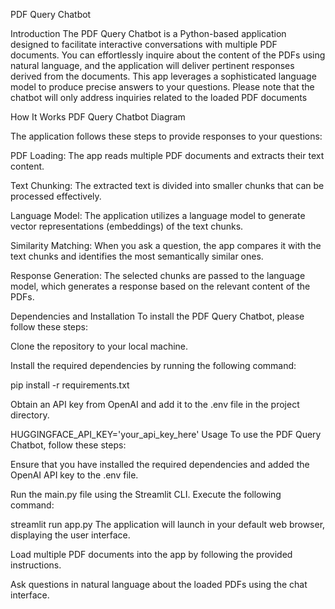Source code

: PDF Query Chatbot

Introduction
The PDF Query Chatbot is a Python-based application designed to facilitate interactive conversations with multiple PDF documents. You can effortlessly inquire about the content of the PDFs using natural language, and the application will deliver pertinent responses derived from the documents. This app leverages a sophisticated language model to produce precise answers to your questions. Please note that the chatbot will only address inquiries related to the loaded PDF documents

How It Works
PDF Query Chatbot Diagram

The application follows these steps to provide responses to your questions:

PDF Loading: The app reads multiple PDF documents and extracts their text content.

Text Chunking: The extracted text is divided into smaller chunks that can be processed effectively.

Language Model: The application utilizes a language model to generate vector representations (embeddings) of the text chunks.

Similarity Matching: When you ask a question, the app compares it with the text chunks and identifies the most semantically similar ones.

Response Generation: The selected chunks are passed to the language model, which generates a response based on the relevant content of the PDFs.

Dependencies and Installation
To install the PDF Query Chatbot, please follow these steps:

Clone the repository to your local machine.

Install the required dependencies by running the following command:

pip install -r requirements.txt

Obtain an API key from OpenAI and add it to the .env file in the project directory.

HUGGINGFACE_API_KEY='your_api_key_here'
Usage
To use the PDF Query Chatbot, follow these steps:

Ensure that you have installed the required dependencies and added the OpenAI API key to the .env file.

Run the main.py file using the Streamlit CLI. Execute the following command:

streamlit run app.py
The application will launch in your default web browser, displaying the user interface.

Load multiple PDF documents into the app by following the provided instructions.

Ask questions in natural language about the loaded PDFs using the chat interface.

—————

Problem to solve: Lines from the start of the listing above through the line holding "PDF Loading: The" are to be duplicated exactly, and nothing more; leave out the pictures.

Reply to the task:
Source code

: PDF Query Chatbot

Introduction
The PDF Query Chatbot is a Python-based application designed to facilitate interactive conversations with multiple PDF documents. You can effortlessly inquire about the content of the PDFs using natural language, and the application will deliver pertinent responses derived from the documents. This app leverages a sophisticated language model to produce precise answers to your questions. Please note that the chatbot will only address inquiries related to the loaded PDF documents

How It Works
PDF Query Chatbot Diagram

The application follows these steps to provide responses to your questions:

PDF Loading: The app reads multiple PDF documents and extracts their text content.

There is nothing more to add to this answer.